Exercise for 20 minutes:
Last year I tried to exercise for 30 minutes a day, for 30 days. I succeeded in most of the workouts that month, but afterward? The “easy” plan didn’t seem so easy. A 30-minute sweat sesh becomes more like an hour once you stretch and shower, and, quite frankly, it’s really hard to fit it in at the end of the day. What I’ve learned is that if something seems impossible (i.e. working out every day), don’t do nothing. Just sneak in a few 20-minute—or even 10-minute—workouts. Here are my go-tos: a treadmill run (five-minute warm up, 15 minutes of intervals); a circuit of kettlebell swings, burpees, squats and lunges; and a Nike Training Club workout (download the app). The simplest at-home workout is the 7-Minute workout. Easy does it.
Eat fermented foods:
Why? Because it’s so good for you. So many healthy foods and vegetables take a bit of time to prep, which makes it difficult to whip up a salad before you run out the door. If you keep a jar of kimchi and sauerkraut in your fridge, you can add a bit to any meal in seconds and feel good about boosting its nutritional value. Cabbage is chock-full of antioxidants, and when it’s fermented, it makes your gut happy, improving your digestion and even your skin.

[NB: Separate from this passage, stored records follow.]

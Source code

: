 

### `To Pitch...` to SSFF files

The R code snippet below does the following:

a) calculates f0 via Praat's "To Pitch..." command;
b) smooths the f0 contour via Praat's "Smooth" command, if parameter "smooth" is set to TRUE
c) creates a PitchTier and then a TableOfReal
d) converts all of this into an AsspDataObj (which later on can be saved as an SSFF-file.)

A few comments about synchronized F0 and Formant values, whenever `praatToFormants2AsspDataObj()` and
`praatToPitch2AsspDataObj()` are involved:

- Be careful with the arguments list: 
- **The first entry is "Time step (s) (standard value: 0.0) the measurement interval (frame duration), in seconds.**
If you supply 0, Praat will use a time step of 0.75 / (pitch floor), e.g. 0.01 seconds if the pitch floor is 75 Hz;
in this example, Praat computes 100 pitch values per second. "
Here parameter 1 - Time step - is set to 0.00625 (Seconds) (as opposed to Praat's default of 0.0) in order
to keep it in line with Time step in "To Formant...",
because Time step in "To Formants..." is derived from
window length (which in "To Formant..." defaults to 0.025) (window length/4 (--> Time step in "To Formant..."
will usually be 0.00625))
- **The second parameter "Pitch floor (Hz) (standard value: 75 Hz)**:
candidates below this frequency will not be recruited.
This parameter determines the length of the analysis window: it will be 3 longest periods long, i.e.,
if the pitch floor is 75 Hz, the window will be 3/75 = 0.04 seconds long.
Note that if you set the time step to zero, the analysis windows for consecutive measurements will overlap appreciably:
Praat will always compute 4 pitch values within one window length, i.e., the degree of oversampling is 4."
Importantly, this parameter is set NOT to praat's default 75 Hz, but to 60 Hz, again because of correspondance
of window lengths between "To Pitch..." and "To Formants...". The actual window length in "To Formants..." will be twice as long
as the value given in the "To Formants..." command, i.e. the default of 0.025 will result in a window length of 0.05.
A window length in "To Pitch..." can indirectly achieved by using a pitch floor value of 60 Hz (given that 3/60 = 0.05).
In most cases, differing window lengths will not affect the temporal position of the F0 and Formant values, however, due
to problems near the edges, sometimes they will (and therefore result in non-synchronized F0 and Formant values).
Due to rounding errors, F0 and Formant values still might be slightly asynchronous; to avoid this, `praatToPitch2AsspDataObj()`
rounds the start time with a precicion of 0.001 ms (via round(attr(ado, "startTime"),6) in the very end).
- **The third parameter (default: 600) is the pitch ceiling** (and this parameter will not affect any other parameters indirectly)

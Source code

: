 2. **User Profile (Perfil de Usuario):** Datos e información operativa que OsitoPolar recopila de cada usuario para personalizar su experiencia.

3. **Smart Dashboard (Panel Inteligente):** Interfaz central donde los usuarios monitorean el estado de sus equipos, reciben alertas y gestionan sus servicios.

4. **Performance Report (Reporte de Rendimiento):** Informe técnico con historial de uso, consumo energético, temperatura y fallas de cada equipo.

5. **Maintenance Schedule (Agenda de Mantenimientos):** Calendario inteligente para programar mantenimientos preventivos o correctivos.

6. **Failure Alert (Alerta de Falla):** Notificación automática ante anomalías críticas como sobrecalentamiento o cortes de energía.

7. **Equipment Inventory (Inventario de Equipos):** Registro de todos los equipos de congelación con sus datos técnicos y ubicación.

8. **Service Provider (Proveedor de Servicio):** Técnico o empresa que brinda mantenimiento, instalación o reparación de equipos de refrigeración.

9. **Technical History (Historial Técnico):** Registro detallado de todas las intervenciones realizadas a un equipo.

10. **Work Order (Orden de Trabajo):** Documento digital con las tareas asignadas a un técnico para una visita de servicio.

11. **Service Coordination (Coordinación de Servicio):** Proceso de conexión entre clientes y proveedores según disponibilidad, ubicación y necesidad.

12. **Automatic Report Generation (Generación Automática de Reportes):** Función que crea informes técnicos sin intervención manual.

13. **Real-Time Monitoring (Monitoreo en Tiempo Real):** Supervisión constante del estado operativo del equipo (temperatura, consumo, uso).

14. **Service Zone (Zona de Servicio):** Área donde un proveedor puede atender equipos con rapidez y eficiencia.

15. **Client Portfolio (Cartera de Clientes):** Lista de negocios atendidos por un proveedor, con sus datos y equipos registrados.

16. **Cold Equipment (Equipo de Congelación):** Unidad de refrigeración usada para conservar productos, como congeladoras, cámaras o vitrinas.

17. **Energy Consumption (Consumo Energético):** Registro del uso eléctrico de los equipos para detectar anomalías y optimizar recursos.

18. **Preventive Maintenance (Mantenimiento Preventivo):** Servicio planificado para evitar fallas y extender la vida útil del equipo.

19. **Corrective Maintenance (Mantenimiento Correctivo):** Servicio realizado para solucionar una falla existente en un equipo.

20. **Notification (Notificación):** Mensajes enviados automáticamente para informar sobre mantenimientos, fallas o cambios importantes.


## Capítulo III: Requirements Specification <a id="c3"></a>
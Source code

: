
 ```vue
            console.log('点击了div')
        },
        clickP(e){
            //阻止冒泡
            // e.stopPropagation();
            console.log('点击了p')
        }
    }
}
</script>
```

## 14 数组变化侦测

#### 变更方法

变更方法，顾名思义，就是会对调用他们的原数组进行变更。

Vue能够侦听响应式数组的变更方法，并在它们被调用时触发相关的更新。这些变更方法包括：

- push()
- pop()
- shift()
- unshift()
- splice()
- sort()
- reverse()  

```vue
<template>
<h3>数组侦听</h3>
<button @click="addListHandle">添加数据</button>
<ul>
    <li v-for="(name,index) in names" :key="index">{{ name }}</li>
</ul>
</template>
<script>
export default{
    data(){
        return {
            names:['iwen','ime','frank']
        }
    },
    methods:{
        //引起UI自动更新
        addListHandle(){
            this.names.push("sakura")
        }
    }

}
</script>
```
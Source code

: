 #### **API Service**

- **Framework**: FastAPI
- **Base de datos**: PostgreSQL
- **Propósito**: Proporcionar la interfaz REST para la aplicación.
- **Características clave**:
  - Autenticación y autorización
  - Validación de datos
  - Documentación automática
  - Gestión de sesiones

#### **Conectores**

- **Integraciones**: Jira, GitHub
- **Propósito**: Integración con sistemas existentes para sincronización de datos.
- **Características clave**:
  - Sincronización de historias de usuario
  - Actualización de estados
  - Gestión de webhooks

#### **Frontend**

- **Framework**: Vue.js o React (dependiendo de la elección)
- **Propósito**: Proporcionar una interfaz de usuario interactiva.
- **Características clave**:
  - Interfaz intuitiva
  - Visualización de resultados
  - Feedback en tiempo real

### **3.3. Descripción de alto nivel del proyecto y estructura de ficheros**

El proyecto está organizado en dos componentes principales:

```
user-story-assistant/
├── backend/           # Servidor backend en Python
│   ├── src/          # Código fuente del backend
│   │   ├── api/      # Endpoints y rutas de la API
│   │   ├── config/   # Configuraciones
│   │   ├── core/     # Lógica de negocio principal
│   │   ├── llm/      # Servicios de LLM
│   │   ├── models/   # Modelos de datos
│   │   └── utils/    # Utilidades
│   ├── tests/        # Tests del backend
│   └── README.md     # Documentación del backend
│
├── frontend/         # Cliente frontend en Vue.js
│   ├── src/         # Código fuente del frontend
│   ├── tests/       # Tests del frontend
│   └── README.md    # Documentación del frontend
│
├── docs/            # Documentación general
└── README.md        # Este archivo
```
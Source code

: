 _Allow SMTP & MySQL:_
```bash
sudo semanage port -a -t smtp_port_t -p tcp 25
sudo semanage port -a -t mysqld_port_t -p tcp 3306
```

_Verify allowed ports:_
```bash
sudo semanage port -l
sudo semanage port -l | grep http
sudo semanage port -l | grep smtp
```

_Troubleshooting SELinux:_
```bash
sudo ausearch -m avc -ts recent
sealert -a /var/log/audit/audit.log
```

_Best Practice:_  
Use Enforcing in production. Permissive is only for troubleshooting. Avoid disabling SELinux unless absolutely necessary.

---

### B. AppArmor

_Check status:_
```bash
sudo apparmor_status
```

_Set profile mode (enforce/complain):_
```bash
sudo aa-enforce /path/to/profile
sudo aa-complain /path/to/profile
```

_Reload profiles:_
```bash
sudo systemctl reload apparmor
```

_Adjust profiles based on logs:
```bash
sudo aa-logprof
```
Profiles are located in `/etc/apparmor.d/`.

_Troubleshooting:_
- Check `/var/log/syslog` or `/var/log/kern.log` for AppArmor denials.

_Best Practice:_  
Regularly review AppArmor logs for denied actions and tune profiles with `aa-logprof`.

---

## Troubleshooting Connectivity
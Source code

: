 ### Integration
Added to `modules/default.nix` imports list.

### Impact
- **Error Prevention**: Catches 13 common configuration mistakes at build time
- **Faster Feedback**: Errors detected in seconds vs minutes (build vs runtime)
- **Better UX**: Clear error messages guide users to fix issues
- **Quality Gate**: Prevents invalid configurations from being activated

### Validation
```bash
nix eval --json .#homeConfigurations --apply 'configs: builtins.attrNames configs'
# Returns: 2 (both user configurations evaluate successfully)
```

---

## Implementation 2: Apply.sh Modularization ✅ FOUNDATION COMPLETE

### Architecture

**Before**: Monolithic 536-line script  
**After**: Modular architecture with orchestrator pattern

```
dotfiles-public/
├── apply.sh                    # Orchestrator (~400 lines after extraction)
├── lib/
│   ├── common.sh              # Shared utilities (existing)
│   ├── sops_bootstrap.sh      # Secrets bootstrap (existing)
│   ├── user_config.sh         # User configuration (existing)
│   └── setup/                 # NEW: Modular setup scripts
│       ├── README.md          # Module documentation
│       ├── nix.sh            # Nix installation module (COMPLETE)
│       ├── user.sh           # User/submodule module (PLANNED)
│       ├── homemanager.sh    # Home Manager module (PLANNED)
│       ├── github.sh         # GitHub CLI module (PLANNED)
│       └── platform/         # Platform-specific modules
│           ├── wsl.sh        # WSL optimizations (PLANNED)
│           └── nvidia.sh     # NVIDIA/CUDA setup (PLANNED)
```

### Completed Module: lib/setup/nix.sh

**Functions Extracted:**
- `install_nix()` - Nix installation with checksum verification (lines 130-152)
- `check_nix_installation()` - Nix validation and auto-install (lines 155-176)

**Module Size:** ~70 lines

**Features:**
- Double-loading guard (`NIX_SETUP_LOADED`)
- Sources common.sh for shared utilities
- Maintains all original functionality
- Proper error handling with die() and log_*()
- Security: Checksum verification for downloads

I’m pasta obsessed and often crave a heaping plate of noodles when I get home from work. One of the most amusing tools to enter my kitchen is a spiralizer, which transforms vegetables—from zucchini to sweet potato to carrots—into spaghetti-like strands. It only takes a few minutes to turn a so-so bolognese into a powerhouse, nutritious meal: Just pour your sauce over a bed of curly veggies.